A Midsummer Night's Dream

In September, 1662, the diarist Samuel Pepys dined and then went to the the King's Theatre, "where we saw 'Midsummer Night's Dream,' which I had never seen before, nor shall ever again, for it is the most insipid ridiculous play that ever I saw in my life." The performance was not a total waste, however, for Pepys did see "some good dancing and some handsome women," but, he adds, that was "all my pleasure." The editor of the Diary, Henry Wheatley, adds in a note that "this seems to be the only mention of the acting of Shakespeare's play at this time, and it does not appear to have been a favourite" (I, 483). Wheatley is correct, for the play as it was written was seldom performed during the Restoration and never performed in the eighteenth-century; instead, it had been adapted many times as a backdrop for opera and spectacle.

No matter when performed, or by whom, or with what text, A Midsummer Night's Dream was a favorite vehicle for spectacular staging, especially the last act, which was treated much like a pantomime transformation scene. Both this play and The Tempest were the chief Shakespearean beneficiaries, if that is the right word, of the rage for fairies on the stage and in art which was one of the more picturesque phenomena of popular culture in the 1840s. . . . Most Midsummer Night's Dream pictures therefore were realizations in paint of the play's poetic imagery, its fairy and comic characters, and its never-never-land setting in a moonlit glade . . . . they were compounds of all that went to make up the early Victorian notion of the fanciful--lush arboreal landscape, moonlight, fireflies, the flora and fauna of the woods from a rich variety of flowers to capacious toadstools, assorted hovering or reveling fairies and elves. (Altick 264)

To call some of these seventeenth and eighteenth-century productions of A Midsummer Night's Dream "adaptations" stretches the truth; "dismemberments" might better describe them.
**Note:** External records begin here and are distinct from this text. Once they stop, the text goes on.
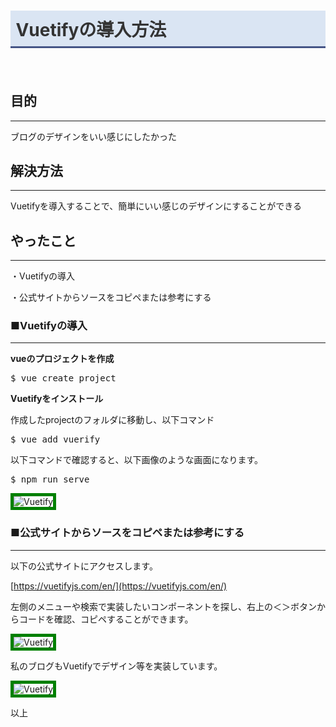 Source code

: # Vuetifyの導入方法
　

## 目的
***

ブログのデザインをいい感じにしたかった

## 解決方法
***

Vuetifyを導入することで、簡単にいい感じのデザインにすることができる

## やったこと
***

・Vuetifyの導入

・公式サイトからソースをコピペまたは参考にする

### ■Vuetifyの導入
***

<b>vueのプロジェクトを作成</b>

<kbd>$ vue create project</kbd>

<b>Vuetifyをインストール</b>

作成したprojectのフォルダに移動し、以下コマンド

<kbd>$ vue add vuerify</kbd>

以下コマンドで確認すると、以下画像のような画面になります。

<kbd>$ npm run serve</kbd>

![Vuetify](./img/article5/Vuetify.png)

### ■公式サイトからソースをコピペまたは参考にする
***

以下の公式サイトにアクセスします。

[https://vuetifyjs.com/en/](https://vuetifyjs.com/en/)

左側のメニューや検索で実装したいコンポーネントを探し、右上の＜＞ボタンからコードを確認、コピペすることができます。

![Vuetify](./img/article5/Vuetify01.png)

私のブログもVuetifyでデザイン等を実装しています。

![Vuetify](./img/article5/Vuetify02.png)

以上

<style>
img {
    border: 5px solid green;
    max-width: 100%;
}

h1 {
    padding: 0.3em;
    color: #333;
    background: #dae5f3;
    border-bottom: solid 3px #455586;
}

</style> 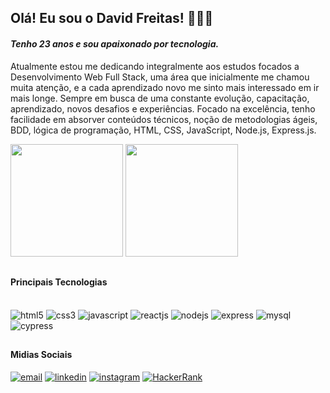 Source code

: ## Olá! Eu sou o David Freitas! 👨🏻‍💻
#### *Tenho 23 anos e sou apaixonado por tecnologia.*
Atualmente estou me dedicando integralmente aos estudos focados a Desenvolvimento Web Full Stack, uma área que inicialmente me chamou muita atenção, e a cada aprendizado novo me sinto mais interessado em ir mais longe. Sempre em busca de uma constante evolução, capacitação, aprendizado, novos desafios e experiências. Focado na excelência, tenho facilidade em absorver conteúdos técnicos, noção de metodologias ágeis, BDD, lógica de programação, HTML, CSS, JavaScript, Node.js, Express.js.

<div>
 <img height="180em" src="https://github-readme-stats.vercel.app/api?username=DavidFreitas0&show_icons=true&theme=merko&count_private=true" />
 <img height="180em" src="https://github-readme-stats.vercel.app/api/top-langs/?username=DavidFreitas0&theme=merko" />
</div>

##

#### Principais Tecnologias
<div style="display: inline-block"></br>
  <img aling="center" alt="html5" src="https://img.shields.io/badge/HTML5-E34F26?style=for-the-badge&logo=html5&logoColor=white" />
  <img aling="center" alt="css3" src="https://img.shields.io/badge/CSS3-1572B6?style=for-the-badge&logo=css3&logoColor=white" />
  <img aling="center" alt="javascript" src="https://img.shields.io/badge/JavaScript-F7DF1E?style=for-the-badge&logo=javascript&logoColor=black" />
  <img aling="center" alt="reactjs" src="https://img.shields.io/badge/React-20232A?style=for-the-badge&logo=react&logoColor=61DAFB" />
  <img aling="center" alt="nodejs" src="https://img.shields.io/badge/Node.js-43853D?style=for-the-badge&logo=node.js&logoColor=white" />
  <img aling="center" alt="express" src="https://img.shields.io/badge/Express.js-404D59?style=for-the-badge" />
  <img aling="center" alt="mysql" src="https://img.shields.io/badge/MySQL-00000F?style=for-the-badge&logo=mysql&logoColor=white" />
  <img aling="center" alt="cypress" src="https://img.shields.io/badge/cypress-dashboard-brightgreen.svg" />
</div>

##

#### Midias Sociais
<div style="display: inline-block">
  <a href="https://criarmeulink.com.br/u/1682692360" target="_blank"><img aling="center" alt="email" src="https://img.shields.io/badge/Gmail-D14836?style=for-the-badge&logo=gmail&logoColor=white" target="_blank" /></a>
  <a href="https://www.linkedin.com/in/david-freitas-6275a9257/" target="_blank"><img aling="center" alt="linkedin" src="https://img.shields.io/badge/LinkedIn-0077B5?style=for-the-badge&logo=linkedin&logoColor=white" target="_blank"/></a>
  <a href="https://www.instagram.com/davidfreitas0" target="_blank"><img aling="center" alt="instagram" src="https://img.shields.io/badge/Instagram-E4405F?style=for-the-badge&logo=instagram&logoColor=white" target="_blank" /></a>
  <a href="https://www.hackerrank.com/davidfreitas0" target="_blank"><img aling="center" alt="HackerRank" src="https://img.shields.io/badge/-Hackerrank-2EC866?style=for-the-badge&logo=HackerRank&logoColor=white" target="_blank" /></a>
</div>
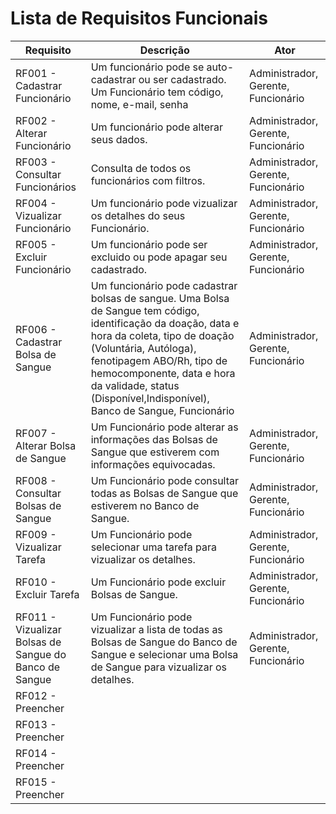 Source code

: # Lista de Requisitos Funcionais

Requisito                    | Descrição   | Ator       |
---------                    | ----------- | ---------- |
RF001 - Cadastrar Funcionário     | Um funcionário pode se auto-cadastrar ou ser cadastrado. Um Funcionário tem código, nome, e-mail, senha | Administrador, Gerente, Funcionário |
RF002 - Alterar Funcionário     | Um funcionário pode alterar seus dados. | Administrador, Gerente, Funcionário |
RF003 - Consultar Funcionários   | Consulta de todos os funcionários com filtros. | Administrador, Gerente, Funcionário |
RF004 - Vizualizar Funcionário     | Um funcionário pode vizualizar os detalhes do seus Funcionário. | Administrador, Gerente, Funcionário   |
RF005 - Excluir Funcionário     | Um funcionário pode ser excluido ou pode apagar seu cadastrado. | Administrador, Gerente, Funcionário |
RF006 - Cadastrar Bolsa de Sangue     | Um funcionário pode cadastrar bolsas de sangue. Uma Bolsa de Sangue  tem código, identificação da doação,  data e hora da coleta, tipo de doação (Voluntária, Autóloga), fenotipagem ABO/Rh, tipo de hemocomponente, data e hora da validade, status (Disponível,Indisponível), Banco de Sangue,  Funcionário| Administrador, Gerente, Funcionário |
RF007 - Alterar Bolsa de Sangue | Um Funcionário pode alterar as informações das Bolsas de Sangue que estiverem com informações equivocadas. | Administrador, Gerente, Funcionário |
RF008 - Consultar Bolsas de Sangue     | Um Funcionário pode consultar todas as Bolsas de Sangue que estiverem no Banco de Sangue. | Administrador, Gerente, Funcionário   |
RF009 - Vizualizar Tarefa     | Um Funcionário pode selecionar uma tarefa para vizualizar os detalhes. | Administrador, Gerente, Funcionário   |
RF010 - Excluir Tarefa     | Um Funcionário pode excluir Bolsas de Sangue. | Administrador, Gerente, Funcionário |
RF011 - Vizualizar Bolsas de Sangue do Banco de Sangue | Um Funcionário pode vizualizar a lista de todas as Bolsas de Sangue do Banco de Sangue e selecionar uma Bolsa de Sangue para vizualizar os detalhes. | Administrador, Gerente, Funcionário   |
RF012 - Preencher |
RF013 - Preencher |
RF014 - Preencher |
RF015 - Preencher |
An early version of the play cut everything but the rehearsal and the performance of Pyramus and Thisbe by the rustics; the play was called The Merry Conceited Humours of Bottom the Weaver (1661). At the other extreme, the operatic versions of the play omitted the rustics altogether and dealt primarily with the lovers and fairies, but with severely edited texts. The Fairy Queen (1692), with music by Henry Purcell, cuts many of the lines of Shakespeare's play and adds numerous songs and dances; the fifth act, for example, has one spectacle with Chinese dancers and another with a dance performed by monkeys.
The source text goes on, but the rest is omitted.